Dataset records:

****************

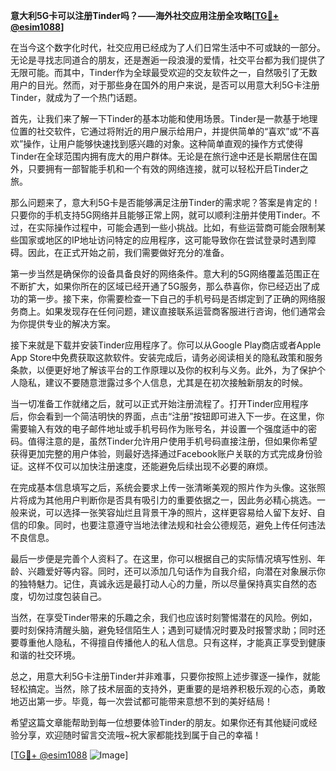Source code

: **意大利5G卡可以注册Tinder吗？——海外社交应用注册全攻略[[TG💪+ @esim1088](https://t.me/s/esim1088)]**

在当今这个数字化时代，社交应用已经成为了人们日常生活中不可或缺的一部分。无论是寻找志同道合的朋友，还是邂逅一段浪漫的爱情，社交平台都为我们提供了无限可能。而其中，Tinder作为全球最受欢迎的交友软件之一，自然吸引了无数用户的目光。然而，对于那些身在国外的用户来说，是否可以用意大利5G卡注册Tinder，就成为了一个热门话题。

首先，让我们来了解一下Tinder的基本功能和使用场景。Tinder是一款基于地理位置的社交软件，它通过将附近的用户展示给用户，并提供简单的“喜欢”或“不喜欢”操作，让用户能够快速找到感兴趣的对象。这种简单直观的操作方式使得Tinder在全球范围内拥有庞大的用户群体。无论是在旅行途中还是长期居住在国外，只要拥有一部智能手机和一个有效的网络连接，就可以轻松开启Tinder之旅。

那么问题来了，意大利5G卡是否能够满足注册Tinder的需求呢？答案是肯定的！只要你的手机支持5G网络并且能够正常上网，就可以顺利注册并使用Tinder。不过，在实际操作过程中，可能会遇到一些小挑战。比如，有些运营商可能会限制某些国家或地区的IP地址访问特定的应用程序，这可能导致你在尝试登录时遇到障碍。因此，在正式开始之前，我们需要做好充分的准备。

第一步当然是确保你的设备具备良好的网络条件。意大利的5G网络覆盖范围正在不断扩大，如果你所在的区域已经开通了5G服务，那么恭喜你，你已经迈出了成功的第一步。接下来，你需要检查一下自己的手机号码是否绑定到了正确的网络服务商上。如果发现存在任何问题，建议直接联系运营商客服进行咨询，他们通常会为你提供专业的解决方案。

接下来就是下载并安装Tinder应用程序了。你可以从Google Play商店或者Apple App Store中免费获取这款软件。安装完成后，请务必阅读相关的隐私政策和服务条款，以便更好地了解该平台的工作原理以及你的权利与义务。此外，为了保护个人隐私，建议不要随意泄露过多个人信息，尤其是在初次接触新朋友的时候。

当一切准备工作就绪之后，就可以正式开始注册流程了。打开Tinder应用程序后，你会看到一个简洁明快的界面，点击“注册”按钮即可进入下一步。在这里，你需要输入有效的电子邮件地址或手机号码作为账号名，并设置一个强度适中的密码。值得注意的是，虽然Tinder允许用户使用手机号码直接注册，但如果你希望获得更加完整的用户体验，则最好选择通过Facebook账户关联的方式完成身份验证。这样不仅可以加快注册速度，还能避免后续出现不必要的麻烦。

在完成基本信息填写之后，系统会要求上传一张清晰美观的照片作为头像。这张照片将成为其他用户判断你是否具有吸引力的重要依据之一，因此务必精心挑选。一般来说，可以选择一张笑容灿烂且背景干净的照片，这样更容易给人留下友好、自信的印象。同时，也要注意遵守当地法律法规和社会公德规范，避免上传任何违法不良信息。

最后一步便是完善个人资料了。在这里，你可以根据自己的实际情况填写性别、年龄、兴趣爱好等内容。同时，还可以添加几句话作为自我介绍，向潜在对象展示你的独特魅力。记住，真诚永远是最打动人心的力量，所以尽量保持真实自然的态度，切勿过度包装自己。

当然，在享受Tinder带来的乐趣之余，我们也应该时刻警惕潜在的风险。例如，要时刻保持清醒头脑，避免轻信陌生人；遇到可疑情况时要及时报警求助；同时还要尊重他人隐私，不得擅自传播他人的私人信息。只有这样，才能真正享受到健康和谐的社交环境。

总之，用意大利5G卡注册Tinder并非难事，只要你按照上述步骤逐一操作，就能轻松搞定。当然，除了技术层面的支持外，更重要的是培养积极乐观的心态，勇敢地迈出第一步。毕竟，每一次尝试都可能带来意想不到的美好结局！

希望这篇文章能帮助到每一位想要体验Tinder的朋友。如果你还有其他疑问或经验分享，欢迎随时留言交流哦~祝大家都能找到属于自己的幸福！

[[TG💪+ @esim1088](https://t.me/s/esim1088) ![Image](https://i.postimg.cc/4NQfJmqS/Snipaste-2025-05-13-00-14-12.png)]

****************

▶ **About this exercise**:
Among the records above, extract exactly the lines from the line with "那么问题来了，意大利5G卡是" to the line with "接下来就是下载并安装Tinder应用程序了。你可以从Google Play商店或者Apple App", both lines included, and leave out the rest.

▶ **Your solution**:
那么问题来了，意大利5G卡是否能够满足注册Tinder的需求呢？答案是肯定的！只要你的手机支持5G网络并且能够正常上网，就可以顺利注册并使用Tinder。不过，在实际操作过程中，可能会遇到一些小挑战。比如，有些运营商可能会限制某些国家或地区的IP地址访问特定的应用程序，这可能导致你在尝试登录时遇到障碍。因此，在正式开始之前，我们需要做好充分的准备。

第一步当然是确保你的设备具备良好的网络条件。意大利的5G网络覆盖范围正在不断扩大，如果你所在的区域已经开通了5G服务，那么恭喜你，你已经迈出了成功的第一步。接下来，你需要检查一下自己的手机号码是否绑定到了正确的网络服务商上。如果发现存在任何问题，建议直接联系运营商客服进行咨询，他们通常会为你提供专业的解决方案。

接下来就是下载并安装Tinder应用程序了。你可以从Google Play商店或者Apple App Store中免费获取这款软件。安装完成后，请务必阅读相关的隐私政策和服务条款，以便更好地了解该平台的工作原理以及你的权利与义务。此外，为了保护个人隐私，建议不要随意泄露过多个人信息，尤其是在初次接触新朋友的时候。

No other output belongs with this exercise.